1. ## Wordy question

Ok, I'm going to be honest here and say I don't completely understand what I'm being asked here.

f(t)=3sin(t) + 5cos(3t)

suppose that for t >= 0, the function f(t) is non-negative and that it's derivative is bounded, I.e there exists M E R such that for all t >= 0,
|df/dt|<= M.
Let F1(s) = Laplace{f(t)} and F2(s) = Laplace{f^2(t)} and suppose that these transforms are defined for positive values of s.

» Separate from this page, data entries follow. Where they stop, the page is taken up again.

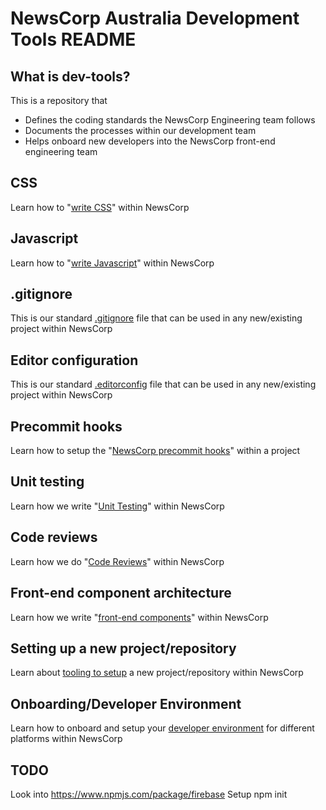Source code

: NewsCorp Australia Development Tools README
===========================================

What is dev-tools?
------------------
This is a repository that
* Defines the coding standards the NewsCorp Engineering team follows
* Documents the processes within our development team
* Helps onboard new developers into the NewsCorp front-end engineering team

CSS
---
Learn how to "[write CSS][1]" within NewsCorp

Javascript
----------
Learn how to "[write Javascript][2]" within NewsCorp 

.gitignore
----------
This is our standard [.gitignore][3] file that can be used in any new/existing project within NewsCorp

Editor configuration
----------
This is our standard [.editorconfig][4] file that can be used in any new/existing project within NewsCorp

Precommit hooks
---------------
Learn how to setup the "[NewsCorp precommit hooks][5]" within a project

Unit testing
----------
Learn how we write "[Unit Testing][6]" within NewsCorp 

Code reviews
------------
Learn how we do "[Code Reviews][7]" within NewsCorp
 
Front-end component architecture
--------------------------------
Learn how we write "[front-end components][9]" within NewsCorp

Setting up a new project/repository
-----------------------------------
Learn about [tooling to setup][8] a new project/repository within NewsCorp

Onboarding/Developer Environment
--------------------------------
Learn how to onboard and setup your [developer environment][10] for different platforms within NewsCorp

TODO
----
Look into https://www.npmjs.com/package/firebase
Setup npm init

[1]: documentation/css.md
[2]: documentation/javascript.md
[3]: .gitignore
[4]: .editorconfig
[5]: documentation/pre-commit.md
[6]: documentation/unit-testing.md
[7]: documentation/code-reviews.md
[8]: documentation/tooling.md
[9]: documentation/components.md
[10]: documentation/developer-environment.md
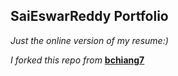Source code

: ## SaiEswarReddy Portfolio
*Just the online version of my resume:)*

*I forked this repo from* [**bchiang7**](https://github.com/bchiang7/v1)

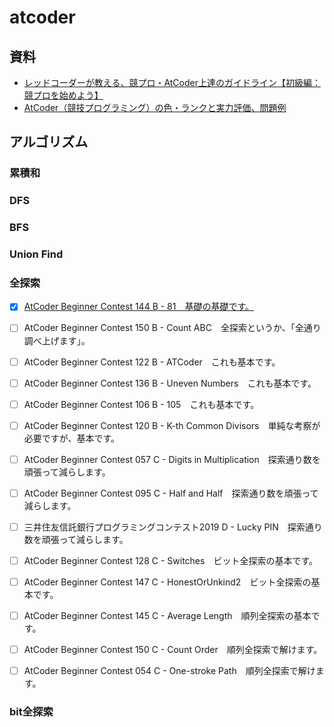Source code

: # atcoder

## 資料

- [レッドコーダーが教える、競プロ・AtCoder上達のガイドライン【初級編：競プロを始めよう】](https://qiita.com/e869120/items/f1c6f98364d1443148b3)
- [AtCoder（競技プログラミング）の色・ランクと実力評価、問題例](http://chokudai.hatenablog.com/entry/2019/02/11/155904)


## アルゴリズム

### 累積和


### DFS


### BFS


### Union Find


### 全探索

- [x] [AtCoder Beginner Contest 144 B - 81　基礎の基礎です。](https://atcoder.jp/contests/abc144/submissions/16594869)
- [ ] AtCoder Beginner Contest 150 B - Count ABC　全探索というか、「全通り調べ上げます」。
- [ ] AtCoder Beginner Contest 122 B - ATCoder　これも基本です。
- [ ] AtCoder Beginner Contest 136 B - Uneven Numbers　これも基本です。
- [ ] AtCoder Beginner Contest 106 B - 105　これも基本です。
- [ ] AtCoder Beginner Contest 120 B - K-th Common Divisors　単純な考察が必要ですが、基本です。
- [ ] AtCoder Beginner Contest 057 C - Digits in Multiplication　探索通り数を頑張って減らします。
- [ ] AtCoder Beginner Contest 095 C - Half and Half　探索通り数を頑張って減らします。
- [ ] 三井住友信託銀行プログラミングコンテスト2019 D - Lucky PIN　探索通り数を頑張って減らします。
- [ ] AtCoder Beginner Contest 128 C - Switches　ビット全探索の基本です。
- [ ] AtCoder Beginner Contest 147 C - HonestOrUnkind2　ビット全探索の基本です。
- [ ] AtCoder Beginner Contest 145 C - Average Length　順列全探索の基本です。
- [ ] AtCoder Beginner Contest 150 C - Count Order　順列全探索で解けます。
- [ ] AtCoder Beginner Contest 054 C - One-stroke Path　順列全探索で解けます。


### bit全探索


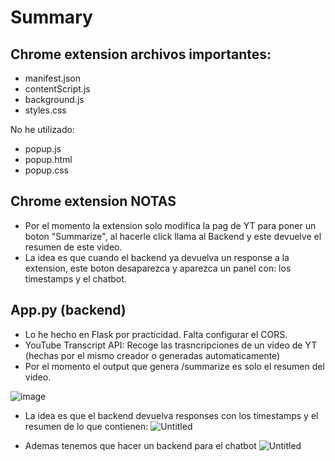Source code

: # Summary

## Chrome extension archivos importantes:
- manifest.json
- contentScript.js
- background.js
- styles.css

No he utilizado:
- popup.js
- popup.html
- popup.css

## Chrome extension NOTAS
- Por el momento la extension solo modifica la pag de YT para poner un boton "Summarize", al hacerle click llama al Backend y este devuelve el resumen de este video.
- La idea es que cuando el backend ya devuelva un response a la extension, este boton desaparezca y aparezca un panel con: los timestamps y el chatbot.
## App.py (backend)
- Lo he hecho en Flask por practicidad. Falta configurar el CORS.
- YouTube Transcript API: Recoge las trasncripciones de un video de YT (hechas por el mismo creador o generadas automaticamente)
- Por el momento el output que genera /summarize es solo el resumen del video.
  
![image](https://github.com/juanpedrovv/Summary/assets/83739305/3040577c-ac18-4e17-b280-a5ca42cf3843)

- La idea es que el backend devuelva responses con los timestamps y el resumen de lo que contienen:
  ![Untitled](https://github.com/juanpedrovv/Summary/assets/83739305/c3dcd828-aa38-49b3-a41d-13a6a47898d8)

- Ademas tenemos que hacer un backend para el chatbot
  ![Untitled](https://github.com/juanpedrovv/Summary/assets/83739305/a80c62f7-0852-4075-81c2-cb752e1810d8)
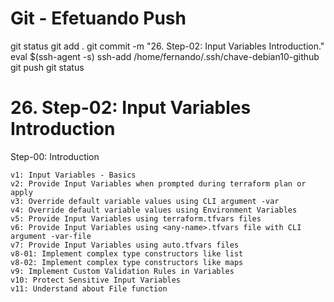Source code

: 
# ############################################################################
# ############################################################################
# ############################################################################
# Git - Efetuando Push

git status
git add .
git commit -m "26. Step-02: Input Variables Introduction."
eval $(ssh-agent -s)
ssh-add /home/fernando/.ssh/chave-debian10-github
git push
git status


# ############################################################################
# ############################################################################
# ############################################################################
# 26. Step-02: Input Variables Introduction

Step-00: Introduction

    v1: Input Variables - Basics
    v2: Provide Input Variables when prompted during terraform plan or apply
    v3: Override default variable values using CLI argument -var
    v4: Override default variable values using Environment Variables
    v5: Provide Input Variables using terraform.tfvars files
    v6: Provide Input Variables using <any-name>.tfvars file with CLI argument -var-file
    v7: Provide Input Variables using auto.tfvars files
    v8-01: Implement complex type constructors like list
    v8-02: Implement complex type constructors like maps
    v9: Implement Custom Validation Rules in Variables
    v10: Protect Sensitive Input Variables
    v11: Understand about File function
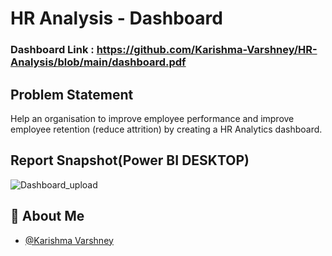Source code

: # HR Analysis - Dashboard

### Dashboard Link : https://github.com/Karishma-Varshney/HR-Analysis/blob/main/dashboard.pdf

## Problem Statement

Help an organisation to improve employee performance and improve employee retention (reduce attrition) by creating a HR Analytics dashboard. 

 
## Report Snapshot(Power BI DESKTOP)

 
![Dashboard_upload](https://i.imgur.com/frHrvXk.png)

## 🚀 About Me

- [@Karishma Varshney](https://github.com/Karishma-Varshney)
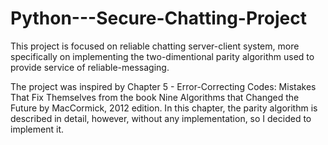 # Python---Secure-Chatting-Project
This project is focused on reliable chatting server-client system, more specifically on implementing the two-dimentional parity algorithm used to provide service of reliable-messaging.

The project was inspired by Chapter 5 - Error-Correcting Codes: Mistakes That Fix Themselves from the book Nine Algorithms that Changed the Future by MacCormick, 2012 edition. In this chapter, the parity algorithm is described in detail, however, without any implementation, so I decided to implement it.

Prove that there exist two constants A, B E R such that for all s >= 0 we have the following upper bound.

F2(s) <= (1/s)(A+BF1(s))

thank you for any help I'm really struggling on this one.

Rodregez

2. Originally Posted by Therodregez
Ok, I'm going to be honest here and say I don't completely understand what I'm being asked here.

f(t)=3sin(t) + 5cos(3t)

suppose that for t >= 0, the function f(t) is non-negative and that it's derivative is bounded, I.e there exists M E R such that for all t >= 0,
|df/dt|<= M.
Let F1(s) = Laplace{f(t)} and F2(s) = Laplace{f^2(t)} and suppose that these transforms are defined for positive values of s. Prove that there exist two constants A, B E R such that for all s >= 0 we have the following upper bound.

F2(s) <= (1/s)(A+BF1(s))

thank you for any help I'm really struggling on this one.

Rodregez
Are you sure you haven't confused two different problems here? f(x)= 3sin(t)+ 5cos(3t) is NOT "non-negative for t> 0". In particular, f(1)= 3sin(1)+ 5cos(3)= -2.4255.